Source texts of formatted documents
■ ■ ■

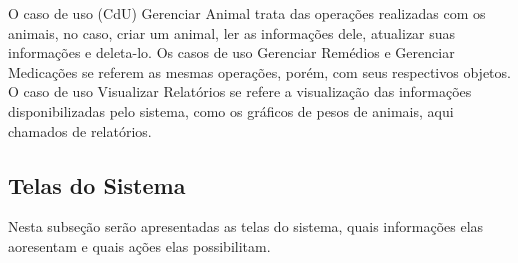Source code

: O caso de uso (CdU) Gerenciar Animal trata das operações realizadas com os animais, no caso, criar um animal, ler as informações dele, atualizar suas informações e deleta-lo. Os casos de uso Gerenciar Remédios e Gerenciar Medicações se referem as mesmas operações, porém, com seus respectivos objetos. O caso de uso Visualizar Relatórios se refere a visualização das informações disponibilizadas pelo sistema, como os gráficos de pesos de animais, aqui chamados de relatórios.


\subsection{\textbf{Telas do Sistema}}\label{telas}
Nesta subseção serão apresentadas as telas do sistema, quais informações elas aoresentam e quais ações elas possibilitam.

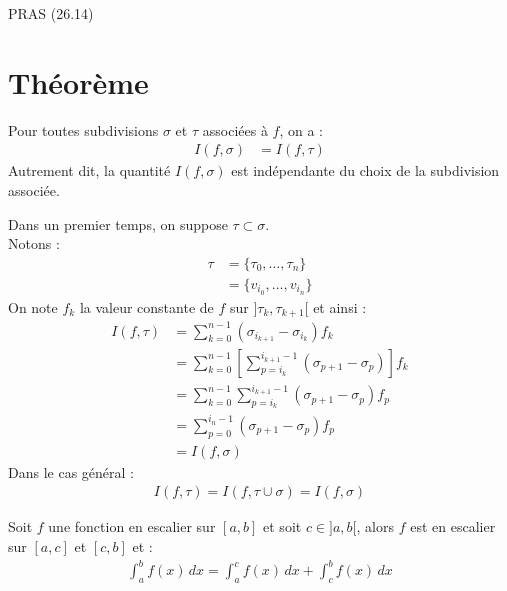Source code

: \documentclass[../main.tex]{subfiles}
\begin{document}
\noindent PRAS (26.14)

\section{Théorème}
\begin{tcolorbox}[title=Théorème 26.17, title filled=false, colframe=orange, colback=orange!10!white]
    Pour toutes subdivisions $\sigma$ et $\tau$ associées à $f$, on a : 
    \begin{align*}
        I(f, \sigma) &= I(f, \tau)
    \end{align*}
    Autrement dit, la quantité $I(f, \sigma)$ est indépendante du choix de la subdivision associée. 
\end{tcolorbox}

\noindent Dans un premier temps, on suppose $\tau \subset \sigma$. \\
Notons : 
\begin{align*}
    \tau &= \{ \tau_0, \ldots, \tau_n \} \\
    &= \{ v_{i_0}, \ldots, v_{i_n} \}
\end{align*}
On note $f_k$ la valeur constante de $f$ sur $]\tau_k, \tau_{k+1}[$ et ainsi : 
\begin{align*}
    I(f, \tau) &= \sum_{k=0}^{n-1} (\sigma_{i_{k+1}} - \sigma_{i_k}) f_k \\
    &= \sum_{k=0}^{n-1} \left[ \sum_{p=i_k}^{i_{k+1} - 1} (\sigma_{p+1} - \sigma_p) \right] f_k \\
    &= \sum_{k=0}^{n-1} \sum_{p=i_k}^{i_{k+1} - 1} (\sigma_{p+1} - \sigma_p) f_p \\
    &= \sum_{p=0}^{i_n - 1} (\sigma_{p+1} - \sigma_p) f_p \\
    &= I(f, \sigma)
\end{align*}
Dans le cas général : 
\begin{align*}
    I(f, \tau) = I(f, \tau \cup \sigma) = I(f, \sigma)
\end{align*}

\begin{tcolorbox}[title=Propostion 26.21, title filled=false, colframe=lightblue, colback=lightblue!10!white]
    Soit $f$ une fonction en escalier sur $[a,b]$ et soit $c\in ]a, b[$, alors $f$ est en escalier sur $[a,c]$ et $[c,b]$ et : 
    \begin{align*}
        \int_{a}^{b} f(x) \,dx = \int_{a}^{c} f(x) \,dx + \int_{c}^{b} f(x) \,dx
    \end{align*}
\end{tcolorbox}
\end{document}
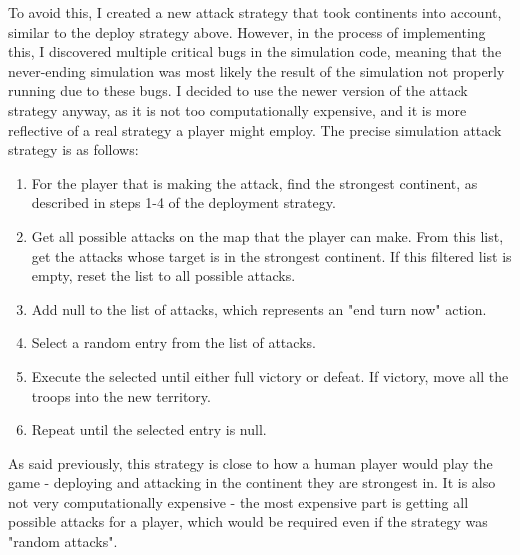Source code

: To avoid this, I created a new attack strategy that took continents into account, similar to the deploy strategy above. However, in the process of implementing this, I discovered multiple critical bugs in the simulation code, meaning that the never-ending simulation was most likely the result of the simulation not properly running due to these bugs. I decided to use the newer version of the attack strategy anyway, as it is not too computationally expensive, and it is more reflective of a real strategy a player might employ. The precise simulation attack strategy is as follows:
\begin{enumerate}
\item For the player that is making the attack, find the strongest continent, as described in steps 1-4 of the deployment strategy.
\item Get all possible attacks on the map that the player can make. From this list, get the attacks whose target is in the strongest continent. If this filtered list is empty, reset the list to all possible attacks.
\item Add null to the list of attacks, which represents an "end turn now" action.
\item Select a random entry from the list of attacks.
\item Execute the selected until either full victory or defeat. If victory, move all the troops into the new territory.
\item Repeat until the selected entry is null.
\end{enumerate}

As said previously, this strategy is close to how a human player would play the game - deploying and attacking in the continent they are strongest in. It is also not very computationally expensive - the most expensive part is getting all possible attacks for a player, which would be required even if the strategy was "random attacks".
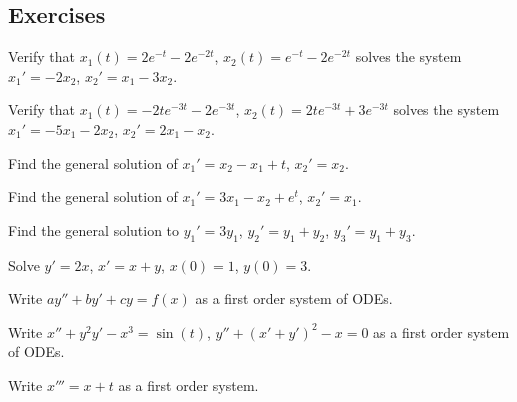 \subsection{Exercises}

\begin{exercise}
Verify that $x_1(t) = 2e^{-t} - 2e^{-2t}$, $x_2(t) = e^{-t} - 2e^{-2t}$ solves the system $x_1' = - 2x_2 $, $x_2' = x_1 - 3x_2$.  
\end{exercise}

\begin{exercise}
Verify that $x_1(t) = -2te^{-3t} - 2e^{-3t}$, $x_2(t) = 2te^{-3t} + 3e^{-3t}$ solves the system $x_1' = -5x_1 - 2x_2 $, $x_2' = 2x_1 - x_2$.  
\end{exercise}

\begin{exercise}
Find the general solution of $x_1' = x_2 - x_1 + t$, $x_2' = x_2$.
\end{exercise}

\begin{exercise}
Find the general solution of $x_1' = 3 x_1 - x_2 + e^t$, $x_2' = x_1$.
\end{exercise}

\begin{exercise}\ansMark%
Find the general solution to $y_1' = 3 y_1$, $y_2' = y_1 + y_2$,
$y_3' = y_1 + y_3$.
\end{exercise}

\begin{exercise}\ansMark%
Solve $y'=2x$, $x'=x+y$, $x(0)=1$, $y(0)=3$.
\end{exercise}


\begin{exercise}
Write $ay'' + by' + cy = f(x)$
as a first order system of ODEs.
\end{exercise}

\begin{exercise}
Write $x'' + y^2 y' - x^3 = \sin(t)$, 
$y'' + {(x'+y')}^2 -x = 0$ as a first order system of ODEs.
\end{exercise}

\begin{exercise}\ansMark%
Write $x''' = x+t$ as a first order system.
\end{exercise}

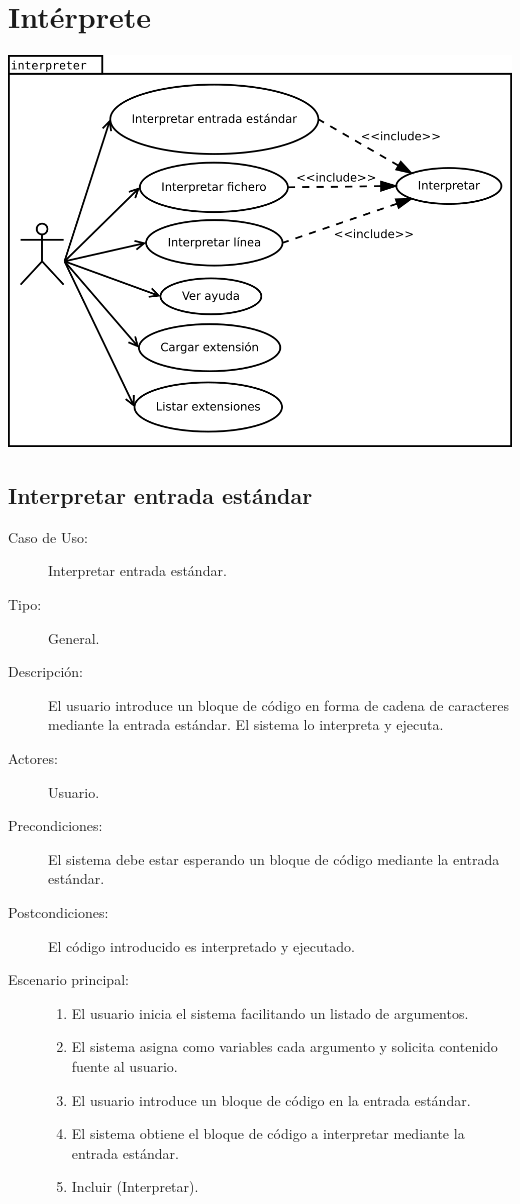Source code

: \section{Intérprete}
\begin{center}
\includegraphics[scale=0.5]{interpreter.png} \\
\end{center}
\subsection{Interpretar entrada estándar}
\begin{framed}
\begin{description}
  \item[Caso de Uso:] 
  Interpretar entrada estándar.
  \item[Tipo:] General.
  \item[Descripción:] 
  El usuario introduce un bloque de código en forma de cadena de 
  caracteres mediante la entrada estándar. El sistema lo interpreta 
  y ejecuta.
  \item[Actores:] 
  Usuario.
  \item[Precondiciones:] 
  El sistema debe estar esperando un bloque de código mediante la entrada estándar.
  \item[Postcondiciones:] 
  El código introducido es interpretado y ejecutado.
  \item[Escenario principal:] \hfill 
  \begin{enumerate}
   \item El usuario inicia el sistema facilitando un listado de argumentos.
   \item El sistema asigna como variables cada argumento y solicita contenido fuente al usuario. 
   \item El usuario introduce un bloque de código en la entrada estándar.
   \item El sistema obtiene el bloque de código a interpretar mediante la entrada estándar.
   \item Incluir (Interpretar). 
  \end{enumerate}
\end{description}
\end{framed}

■ ■ ■

What this task involves:
When you copy the data, keep every line exact and drop the pictures.

Response for this exercise:
Source code

: O caso de uso (CdU) Gerenciar Animal trata das operações realizadas com os animais, no caso, criar um animal, ler as informações dele, atualizar suas informações e deleta-lo. Os casos de uso Gerenciar Remédios e Gerenciar Medicações se referem as mesmas operações, porém, com seus respectivos objetos. O caso de uso Visualizar Relatórios se refere a visualização das informações disponibilizadas pelo sistema, como os gráficos de pesos de animais, aqui chamados de relatórios.


\subsection{\textbf{Telas do Sistema}}\label{telas}
Nesta subseção serão apresentadas as telas do sistema, quais informações elas aoresentam e quais ações elas possibilitam.

Source code

: \documentclass[../main.tex]{subfiles}
\begin{document}
\noindent PRAS (26.14)

\section{Théorème}
\begin{tcolorbox}[title=Théorème 26.17, title filled=false, colframe=orange, colback=orange!10!white]
    Pour toutes subdivisions $\sigma$ et $\tau$ associées à $f$, on a : 
    \begin{align*}
        I(f, \sigma) &= I(f, \tau)
    \end{align*}
    Autrement dit, la quantité $I(f, \sigma)$ est indépendante du choix de la subdivision associée. 
\end{tcolorbox}

\noindent Dans un premier temps, on suppose $\tau \subset \sigma$. \\
Notons : 
\begin{align*}
    \tau &= \{ \tau_0, \ldots, \tau_n \} \\
    &= \{ v_{i_0}, \ldots, v_{i_n} \}
\end{align*}
On note $f_k$ la valeur constante de $f$ sur $]\tau_k, \tau_{k+1}[$ et ainsi : 
\begin{align*}
    I(f, \tau) &= \sum_{k=0}^{n-1} (\sigma_{i_{k+1}} - \sigma_{i_k}) f_k \\
    &= \sum_{k=0}^{n-1} \left[ \sum_{p=i_k}^{i_{k+1} - 1} (\sigma_{p+1} - \sigma_p) \right] f_k \\
    &= \sum_{k=0}^{n-1} \sum_{p=i_k}^{i_{k+1} - 1} (\sigma_{p+1} - \sigma_p) f_p \\
    &= \sum_{p=0}^{i_n - 1} (\sigma_{p+1} - \sigma_p) f_p \\
    &= I(f, \sigma)
\end{align*}
Dans le cas général : 
\begin{align*}
    I(f, \tau) = I(f, \tau \cup \sigma) = I(f, \sigma)
\end{align*}

\begin{tcolorbox}[title=Propostion 26.21, title filled=false, colframe=lightblue, colback=lightblue!10!white]
    Soit $f$ une fonction en escalier sur $[a,b]$ et soit $c\in ]a, b[$, alors $f$ est en escalier sur $[a,c]$ et $[c,b]$ et : 
    \begin{align*}
        \int_{a}^{b} f(x) \,dx = \int_{a}^{c} f(x) \,dx + \int_{c}^{b} f(x) \,dx
    \end{align*}
\end{tcolorbox}
\end{document}
Source code

: To avoid this, I created a new attack strategy that took continents into account, similar to the deploy strategy above. However, in the process of implementing this, I discovered multiple critical bugs in the simulation code, meaning that the never-ending simulation was most likely the result of the simulation not properly running due to these bugs. I decided to use the newer version of the attack strategy anyway, as it is not too computationally expensive, and it is more reflective of a real strategy a player might employ. The precise simulation attack strategy is as follows:
\begin{enumerate}
\item For the player that is making the attack, find the strongest continent, as described in steps 1-4 of the deployment strategy.
\item Get all possible attacks on the map that the player can make. From this list, get the attacks whose target is in the strongest continent. If this filtered list is empty, reset the list to all possible attacks.
\item Add null to the list of attacks, which represents an "end turn now" action.
\item Select a random entry from the list of attacks.
\item Execute the selected until either full victory or defeat. If victory, move all the troops into the new territory.
\item Repeat until the selected entry is null.
\end{enumerate}

As said previously, this strategy is close to how a human player would play the game - deploying and attacking in the continent they are strongest in. It is also not very computationally expensive - the most expensive part is getting all possible attacks for a player, which would be required even if the strategy was "random attacks".
 \subsection{Exercises}

\begin{exercise}
Verify that $x_1(t) = 2e^{-t} - 2e^{-2t}$, $x_2(t) = e^{-t} - 2e^{-2t}$ solves the system $x_1' = - 2x_2 $, $x_2' = x_1 - 3x_2$.  
\end{exercise}

\begin{exercise}
Verify that $x_1(t) = -2te^{-3t} - 2e^{-3t}$, $x_2(t) = 2te^{-3t} + 3e^{-3t}$ solves the system $x_1' = -5x_1 - 2x_2 $, $x_2' = 2x_1 - x_2$.  
\end{exercise}

\begin{exercise}
Find the general solution of $x_1' = x_2 - x_1 + t$, $x_2' = x_2$.
\end{exercise}

\begin{exercise}
Find the general solution of $x_1' = 3 x_1 - x_2 + e^t$, $x_2' = x_1$.
\end{exercise}

\begin{exercise}\ansMark%
Find the general solution to $y_1' = 3 y_1$, $y_2' = y_1 + y_2$,
$y_3' = y_1 + y_3$.
\end{exercise}

\begin{exercise}\ansMark%
Solve $y'=2x$, $x'=x+y$, $x(0)=1$, $y(0)=3$.
\end{exercise}


\begin{exercise}
Write $ay'' + by' + cy = f(x)$
as a first order system of ODEs.
\end{exercise}

\begin{exercise}
Write $x'' + y^2 y' - x^3 = \sin(t)$, 
$y'' + {(x'+y')}^2 -x = 0$ as a first order system of ODEs.
\end{exercise}

\begin{exercise}\ansMark%
Write $x''' = x+t$ as a first order system.
\end{exercise}

Source code

: \section{Intérprete}
\begin{center}
\includegraphics[scale=0.5]{interpreter.png} \\
\end{center}
\subsection{Interpretar entrada estándar}
\begin{framed}
\begin{description}
  \item[Caso de Uso:] 
  Interpretar entrada estándar.
  \item[Tipo:] General.
  \item[Descripción:] 
  El usuario introduce un bloque de código en forma de cadena de 
  caracteres mediante la entrada estándar. El sistema lo interpreta 
  y ejecuta.
  \item[Actores:] 
  Usuario.
  \item[Precondiciones:] 
  El sistema debe estar esperando un bloque de código mediante la entrada estándar.
  \item[Postcondiciones:] 
  El código introducido es interpretado y ejecutado.
  \item[Escenario principal:] \hfill 
  \begin{enumerate}
   \item El usuario inicia el sistema facilitando un listado de argumentos.
   \item El sistema asigna como variables cada argumento y solicita contenido fuente al usuario. 
   \item El usuario introduce un bloque de código en la entrada estándar.
   \item El sistema obtiene el bloque de código a interpretar mediante la entrada estándar.
   \item Incluir (Interpretar). 
  \end{enumerate}
\end{description}
\end{framed}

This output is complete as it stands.